Glasgow 2015, concorso a squadre donne: dominio Usa, Italia settima

Una standing ovation meritatissima per gli Stati Uniti nella finale del concorso a squadre donne dei Campionati Mondiali di Glasgow 2015. Le americane si rendono protagoniste di una prova maiuscola e conquistano, per il terzo anno consecutivo, la medaglia d’oro iridata.

Una gara dal pronostico per certi versi scontato e che ha in effetti finito col premiare la nazionale di gra lunga superiore alle altre: troppo forti Simone Biles & Co. per le avversarie, a cominciare dalla Cina, che dopo Nanning 2014 si cinge ancora il collo d’argento, o la sorprendente Gran Bretagna, che chiude con un inaspettato bronzo davanti al pubblico di casa dell’SSE Hydro.

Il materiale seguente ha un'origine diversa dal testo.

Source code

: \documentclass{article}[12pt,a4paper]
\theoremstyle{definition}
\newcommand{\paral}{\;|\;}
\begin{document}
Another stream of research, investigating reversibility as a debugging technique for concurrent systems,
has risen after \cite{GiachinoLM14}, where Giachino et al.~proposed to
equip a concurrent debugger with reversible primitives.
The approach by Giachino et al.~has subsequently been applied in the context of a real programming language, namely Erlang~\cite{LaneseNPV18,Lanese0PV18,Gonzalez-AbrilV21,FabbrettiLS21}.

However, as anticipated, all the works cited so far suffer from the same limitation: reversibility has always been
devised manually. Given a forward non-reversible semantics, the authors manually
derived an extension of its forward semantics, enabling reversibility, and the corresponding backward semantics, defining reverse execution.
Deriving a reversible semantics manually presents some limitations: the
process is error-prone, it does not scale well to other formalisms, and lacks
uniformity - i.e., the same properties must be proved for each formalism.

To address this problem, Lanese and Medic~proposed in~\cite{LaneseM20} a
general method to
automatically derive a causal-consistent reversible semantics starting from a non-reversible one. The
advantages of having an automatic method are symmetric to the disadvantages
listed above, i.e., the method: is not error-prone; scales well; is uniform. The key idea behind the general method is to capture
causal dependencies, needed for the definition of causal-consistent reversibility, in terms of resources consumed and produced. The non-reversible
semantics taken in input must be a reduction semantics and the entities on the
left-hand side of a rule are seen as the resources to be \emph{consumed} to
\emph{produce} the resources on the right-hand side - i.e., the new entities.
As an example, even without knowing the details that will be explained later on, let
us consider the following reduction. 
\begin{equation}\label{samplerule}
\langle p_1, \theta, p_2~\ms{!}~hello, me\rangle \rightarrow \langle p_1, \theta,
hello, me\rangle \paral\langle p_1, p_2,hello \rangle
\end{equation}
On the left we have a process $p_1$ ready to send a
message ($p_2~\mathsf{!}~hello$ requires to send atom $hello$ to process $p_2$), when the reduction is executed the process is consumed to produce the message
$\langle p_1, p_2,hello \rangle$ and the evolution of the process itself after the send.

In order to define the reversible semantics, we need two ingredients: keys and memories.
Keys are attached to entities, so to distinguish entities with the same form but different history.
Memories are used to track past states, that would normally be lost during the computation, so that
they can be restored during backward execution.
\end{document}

Sono Simone Biles, Gabby Douglas, Aly Raisman, Maggie Nichols, Madison Kocian le autrici della splendida prova statunitense, chiusa totalizzando 181.338 punti complessivi e parziali sempre superiori ai 14 punti (15 in molti casi) in ogni singola specialità: le cinesi, seconde e penalizzate in particolare dalla caduta alla trave di Wang, ne totalizzano 176.164, mentre le britanniche ne fanno 172.380.

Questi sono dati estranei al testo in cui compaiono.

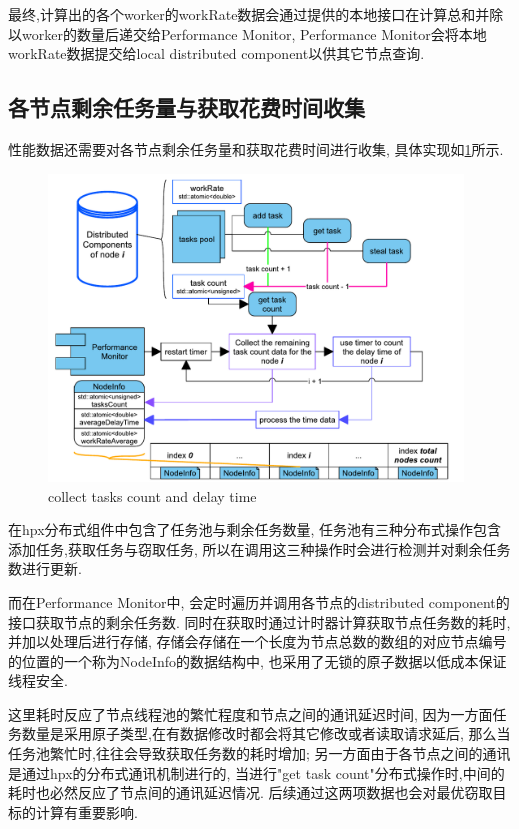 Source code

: \documentclass{mproj}
\begin{document}
最终,计算出的各个worker的workRate数据会通过提供的本地接口在计算总和并除以worker的数量后递交给Performance Monitor,
Performance Monitor会将本地workRate数据提交给local distributed component以供其它节点查询.


\subsection{各节点剩余任务量与获取花费时间收集}

性能数据还需要对各节点剩余任务量和获取花费时间进行收集,
具体实现如\cref{fig:tasks_detection}所示.

\begin{figure}[h]
    \centering %
    \includegraphics[width=0.98\textwidth]{images/tasks_detection.pdf} %
    \caption{collect tasks count and delay time} %
    \label{fig:tasks_detection} %
\end{figure}
\FloatBarrier

在hpx分布式组件中包含了任务池与剩余任务数量,
任务池有三种分布式操作包含添加任务,获取任务与窃取任务,
所以在调用这三种操作时会进行检测并对剩余任务数进行更新.

而在Performance Monitor中,
会定时遍历并调用各节点的distributed component的接口获取节点的剩余任务数.
同时在获取时通过计时器计算获取节点任务数的耗时,并加以处理后进行存储,
存储会存储在一个长度为节点总数的数组的对应节点编号的位置的一个称为NodeInfo的数据结构中,
也采用了无锁的原子数据以低成本保证线程安全.

这里耗时反应了节点线程池的繁忙程度和节点之间的通讯延迟时间,
因为一方面任务数量是采用原子类型,在有数据修改时都会将其它修改或者读取请求延后,
那么当任务池繁忙时,往往会导致获取任务数的耗时增加;
另一方面由于各节点之间的通讯是通过hpx的分布式通讯机制进行的,
当进行"get task count"分布式操作时,中间的耗时也必然反应了节点间的通讯延迟情况.
后续通过这两项数据也会对最优窃取目标的计算有重要影响.
\end{document}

Ottima la prova dell’Italia, che già nel turno di qualificazione aveva ottenuto la qualificazione diretta a Rio 2016. La nazionale azzurra, guidata dal coach Enrico Casella, chiude al settimo posto con 167.597 punti, ad un solo decimo dal Canada sesto e a due dal Giappone quinto.

Riposo precauzionale per Vanessa Ferrari, sostituita da Enus Mariani. Una prova soddisfacente per le nostre ragazze – Carlotta Ferlito, Enus Mariani, Erika Fasana, Elisa Meneghini, Tea Ugrin e Lara Mori – con prove parziali sempre superiori ai 14 punti, ad eccezione di un passaggio a vuoto alla trave con due cadute di Mori e Mariani. Carlotta Ferlito e Tea Ugrin saranno impegnate ora nella finale all round, mentre Erika Fasana in quell al corpo libero.

Si può essere soddisfatti, dunque, per un movimento che, a differenza di quello maschile, ha raggiunto per il secondo anno consecutivo la finale  – lo scorso anno a Nanning fu un anco più sorprendente quinto posto – e può guardar con fiducia al futuro.